249.
Ara sıra kesilen, zaman zaman da şiddetini artıran rüzgar, içi gibiydi adamın. Lise'deyken Lodos, Karayel, Keşişleme gibi türleri olduğunu öğrenmiş; ne bok yiyeceğini bilemeyen rüzgar diye bir türü ise hiç duymamıştı..
"Bir kuş olsam kanatlarımı hiç çırpmadan ona doğru süzülürdüm" diye geçirdi içinden. "Kavak poleni olsam savrulurdum ona doğru. Hiç değil, içi boş bir poşet olsam, karasız rüzgarın her esintisinde ona biraz daha yaklaşırdım." Mırıldandı sonra, "polen yada poşet olamadığı için bile üzülebiliyormuş insan.."

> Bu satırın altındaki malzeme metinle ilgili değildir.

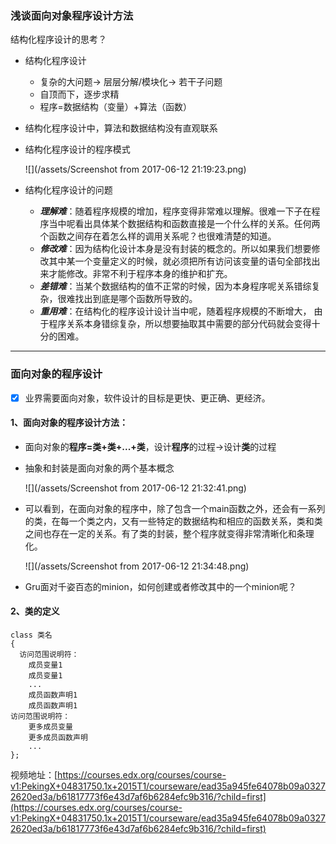 ### 浅谈面向对象程序设计方法

结构化程序设计的思考？

* 结构化程序设计
  * 复杂的大问题→
    层层分解/模块化→
    若干子问题
  * 自顶而下，逐步求精
  * 程序=数据结构（变量）+算法（函数）
* 结构化程序设计中，算法和数据结构没有直观联系
* 结构化程序设计的程序模式

  ![](/assets/Screenshot from 2017-06-12 21:19:23.png)

* 结构化程序设计的问题

  * _**理解难**_：随着程序规模的增加，程序变得非常难以理解。很难一下子在程序当中呢看出具体某个数据结构和函数直接是一个什么样的关系。任何两个函数之间存在着怎么样的调用关系呢？也很难清楚的知道。
  * _**修改难**_：因为结构化设计本身是没有封装的概念的。所以如果我们想要修改其中某一个变量定义的时候，就必须把所有访问该变量的语句全部找出来才能修改。非常不利于程序本身的维护和扩充。
  * _**差错难**_：当某个数据结构的值不正常的时候，因为本身程序呢关系错综复杂，很难找出到底是哪个函数所导致的。
  * _**重用难**_：在结构化的程序设计设计当中呢，随着程序规模的不断增大， 由于程序关系本身错综复杂，所以想要抽取其中需要的部分代码就会变得十分的困难。

---

### 面向**对象**的程序设计

* [x] 业界需要面向对象，软件设计的目标是更快、更正确、更经济。

#### 1、面向**对象**的程序设计方法：

* 面向对象的**程序=类+类+...+类**，设计**程序**的过程→设计**类**的过程
* 抽象和封装是面向对象的两个基本概念

  ![](/assets/Screenshot from 2017-06-12 21:32:41.png)

* 可以看到，在面向对象的程序中，除了包含一个main函数之外，还会有一系列的类，在每一个类之内，又有一些特定的数据结构和相应的函数关系，类和类之间也存在一定的关系。有了类的封装，整个程序就变得非常清晰化和条理化。

  ![](/assets/Screenshot from 2017-06-12 21:34:48.png)

* Gru面对千姿百态的minion，如何创建或者修改其中的一个minion呢？

#### 2、类的定义

```
class 类名
{
  访问范围说明符：
    成员变量1
    成员变量1
    ...
    成员函数声明1
    成员函数声明1
访问范围说明符：
    更多成员变量
    更多成员函数声明
    ...
};
```

视频地址：[https://courses.edx.org/courses/course-v1:PekingX+04831750.1x+2015T1/courseware/ead35a945fe64078b09a03272620ed3a/b61817773f6e43d7af6b6284efc9b316/?child=first](https://courses.edx.org/courses/course-v1:PekingX+04831750.1x+2015T1/courseware/ead35a945fe64078b09a03272620ed3a/b61817773f6e43d7af6b6284efc9b316/?child=first)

Gülümsedi sonra, ucuz kitaplarda yazılan türden 'acı acı' gülümsedi. Sonra birasından büyük bir yudum alıp aşağıya baktı. Bulunduğu balkonun altından güneye ve kuzeye doğru hızlı hızlı yürüyen insanları gördü. Herkes bir yere doğru gidiyordu kararlı adımlarla. Herkesin işi vardı sanki ve sanki herkes bir yerlere yetişmenin telaşına düşmüştü. Bir süre daha boş boş baktı adam, sonra birasından daha da büyük bir yudum çekip, "bir tek ben ve rüzgar" dedi. Bir tek ben ve rüzgar varız, nereye gideceğimizi bilmeyen!"
250.
..
Ve bende ciddi bir ciddiyet problemi var sanırım. Çocukluğumdan beri asık suratımın altında çiftleşen bir kaç çift tilki saklıydı hep. Lüzumsuz tevazu kıytırıklığına girmek istemem, bir gün herhangi bir şeyi ciddiye alırsam muhakkak üstesinden gelirim diye düşünüyorum. Ama ne zaman bir şeyi birazcık ciddiye almaya kalksam, sikindirik bir gülme geliyor bana, kendimi tutamıyorum. Ömrü hayatımda yaptığım en ciddi iş bir kadını deli gibi sevmek oldu, o da bir melekmiş, ben nereden bileyim. Oturdum ciddi ciddi sevdim onu, yüzüne hasret ölüp gideceğim muhtemelen.. Velhasıl bir gün yazmayı ciddiye alırsam tek satır bile yazmam, öğretmenliği ciddiye aldığım gün istifa ederim, hayatı ciddiye alırsam da kafama sıkarım!
Ey ehl-i müneccid, ehl-i demkeş, ehl-i zar ve ehl-i jack daniels ve ehl-i devrim ve ehl-i ukala.. Kulak verin sözlerime, bir kere söyleyeceğim. Her neyi ciddiye alıyorsanız bilin ki ondandır kahr-u belanız.. O yüzden meşhur ve meşum sokak filozofu Recep Usta'nın dediği gibi yapınız. Siktir ediniz!!
251.
Doksanların sonu. Şeker fabrikasının öğrenci yurdunda kalıyorum. Yeni gelen çömezlere eşek şakası yapılan saçma sapan zamanlar işte. Gecenin üçü, bir gurup çömez koridora toplanmış, sırayla şarkı söylemeleri isteniyor. Mevzu hayli sevimsiz esasında ama yurdun en kıdemlilerinden olduğum için çocukların oyunu bozmak da istemiyorum. Uzaktan göz ucuyla bakıyorum, biraz da can sıkıntısından oradayım. Abuk sabuk şarkılar söyleyen bir kaç korkmuş çocuktan sonra önce sesi duyuyorum. Uzun saçlı, iki üç küpesi, burnunda piercing'i olan bir çömez. Bu şarkıyı bi söylüyor aga, bi söylüyor (Cengiz Kurtoğlu-Demek Gidiyorsun). Bitiminde ben meydana çıkıp kükrüyorum, bu çocuğa dokunanın amına korum lan diyerek.. Adamım Bora, nerde n'apıyor la şimdi acaba?
Sahabe, Efendimize gelerek; "senin yanında bambaşka bir halet-i rûhiye içinde olurken, evlerinize çekildiğimizde ise bundan uzaklaşıyor, neredeyse unutuyoruz, bu yüzden münafık olduğumuz endişesi taşıyoruz" derler. Peygamber s.a.v. mütebessim cevap verir: "Kalp, rüzgarın önündeki bir kuru yaprak gibidir, bir o yana bir bu yana savrulur."